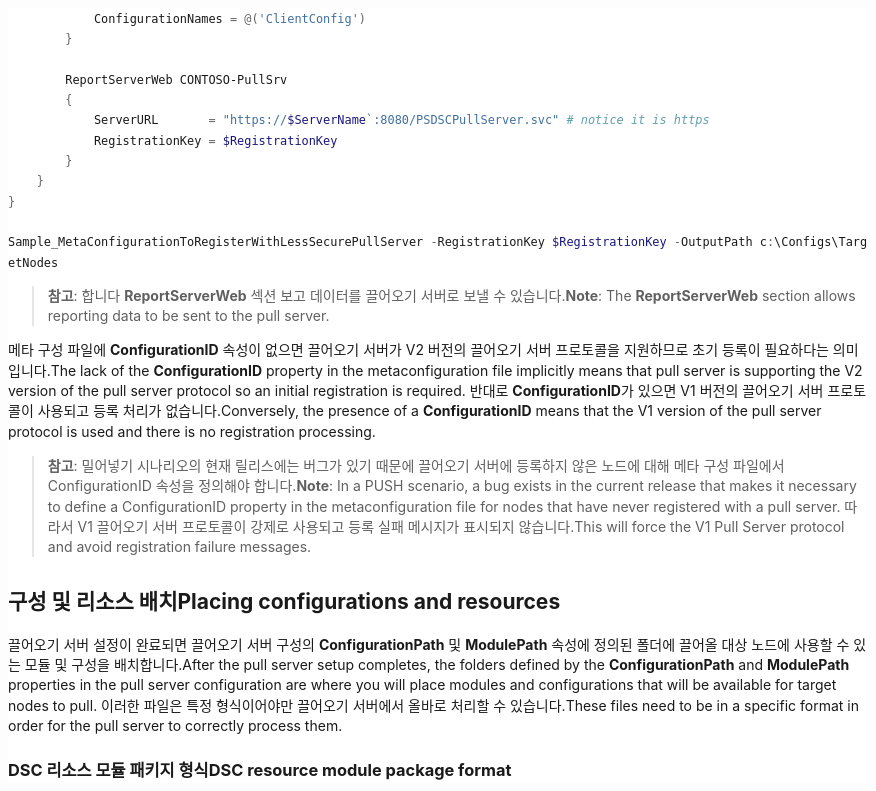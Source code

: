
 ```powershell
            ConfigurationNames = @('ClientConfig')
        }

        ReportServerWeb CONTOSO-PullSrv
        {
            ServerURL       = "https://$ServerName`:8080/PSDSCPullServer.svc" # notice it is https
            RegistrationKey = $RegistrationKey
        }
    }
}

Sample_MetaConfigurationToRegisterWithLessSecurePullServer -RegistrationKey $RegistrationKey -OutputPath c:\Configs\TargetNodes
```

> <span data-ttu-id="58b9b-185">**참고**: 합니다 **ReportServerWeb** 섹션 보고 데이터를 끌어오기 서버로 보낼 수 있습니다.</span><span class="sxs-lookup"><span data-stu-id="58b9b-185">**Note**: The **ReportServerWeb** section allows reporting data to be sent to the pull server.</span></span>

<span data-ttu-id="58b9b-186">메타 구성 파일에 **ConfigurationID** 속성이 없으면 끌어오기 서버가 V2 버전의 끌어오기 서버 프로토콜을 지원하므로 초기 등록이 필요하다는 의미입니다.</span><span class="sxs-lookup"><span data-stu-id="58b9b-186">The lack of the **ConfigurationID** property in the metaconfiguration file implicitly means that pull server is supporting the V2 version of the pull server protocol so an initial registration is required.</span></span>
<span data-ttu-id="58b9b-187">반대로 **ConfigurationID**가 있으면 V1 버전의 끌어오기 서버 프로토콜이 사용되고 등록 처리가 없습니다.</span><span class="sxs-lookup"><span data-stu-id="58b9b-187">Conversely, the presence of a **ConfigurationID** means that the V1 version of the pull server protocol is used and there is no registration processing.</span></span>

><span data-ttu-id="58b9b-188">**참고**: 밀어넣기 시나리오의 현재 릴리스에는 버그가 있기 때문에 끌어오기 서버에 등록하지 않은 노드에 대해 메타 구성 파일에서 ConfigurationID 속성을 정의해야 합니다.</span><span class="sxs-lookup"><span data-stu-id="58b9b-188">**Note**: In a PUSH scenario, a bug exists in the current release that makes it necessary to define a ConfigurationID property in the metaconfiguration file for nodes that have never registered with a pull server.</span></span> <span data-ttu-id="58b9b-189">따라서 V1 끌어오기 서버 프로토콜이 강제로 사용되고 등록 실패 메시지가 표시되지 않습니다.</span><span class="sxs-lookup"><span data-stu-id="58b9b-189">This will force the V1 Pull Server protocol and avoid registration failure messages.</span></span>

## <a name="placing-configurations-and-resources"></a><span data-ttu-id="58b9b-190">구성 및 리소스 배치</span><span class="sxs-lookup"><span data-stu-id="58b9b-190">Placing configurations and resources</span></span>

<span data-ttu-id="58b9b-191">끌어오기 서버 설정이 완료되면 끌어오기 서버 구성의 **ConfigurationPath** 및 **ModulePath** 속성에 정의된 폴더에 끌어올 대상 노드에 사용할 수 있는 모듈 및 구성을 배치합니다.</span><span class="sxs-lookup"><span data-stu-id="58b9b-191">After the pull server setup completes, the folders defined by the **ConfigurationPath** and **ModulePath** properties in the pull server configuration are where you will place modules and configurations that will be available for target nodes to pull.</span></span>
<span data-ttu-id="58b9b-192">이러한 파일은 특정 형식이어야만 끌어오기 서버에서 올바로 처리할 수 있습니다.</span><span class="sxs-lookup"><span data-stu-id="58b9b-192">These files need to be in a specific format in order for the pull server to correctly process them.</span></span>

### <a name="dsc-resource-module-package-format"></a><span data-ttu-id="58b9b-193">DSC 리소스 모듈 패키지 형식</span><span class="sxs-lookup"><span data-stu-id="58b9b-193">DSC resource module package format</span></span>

# # # #

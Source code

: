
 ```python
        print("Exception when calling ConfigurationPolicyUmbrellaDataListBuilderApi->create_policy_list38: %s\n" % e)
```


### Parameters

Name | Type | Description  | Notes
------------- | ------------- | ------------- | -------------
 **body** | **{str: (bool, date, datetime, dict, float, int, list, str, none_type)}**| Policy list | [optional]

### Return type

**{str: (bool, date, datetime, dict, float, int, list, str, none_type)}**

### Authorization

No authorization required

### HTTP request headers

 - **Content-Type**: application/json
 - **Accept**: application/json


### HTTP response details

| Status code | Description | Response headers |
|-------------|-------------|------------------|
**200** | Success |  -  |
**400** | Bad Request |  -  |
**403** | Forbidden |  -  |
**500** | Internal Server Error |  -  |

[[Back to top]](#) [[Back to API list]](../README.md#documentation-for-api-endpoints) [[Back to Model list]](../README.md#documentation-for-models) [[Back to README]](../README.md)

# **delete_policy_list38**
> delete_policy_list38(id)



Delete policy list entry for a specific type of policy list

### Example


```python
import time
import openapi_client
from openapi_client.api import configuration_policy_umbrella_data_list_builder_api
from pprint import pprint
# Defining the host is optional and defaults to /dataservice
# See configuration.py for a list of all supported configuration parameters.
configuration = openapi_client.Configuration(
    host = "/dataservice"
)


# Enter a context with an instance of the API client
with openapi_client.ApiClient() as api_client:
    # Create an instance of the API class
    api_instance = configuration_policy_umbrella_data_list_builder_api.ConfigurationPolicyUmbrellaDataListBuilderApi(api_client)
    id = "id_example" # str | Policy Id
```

# # # #

Work out how many lines in the data include "date". Answer with the number only.

### Expected answer
2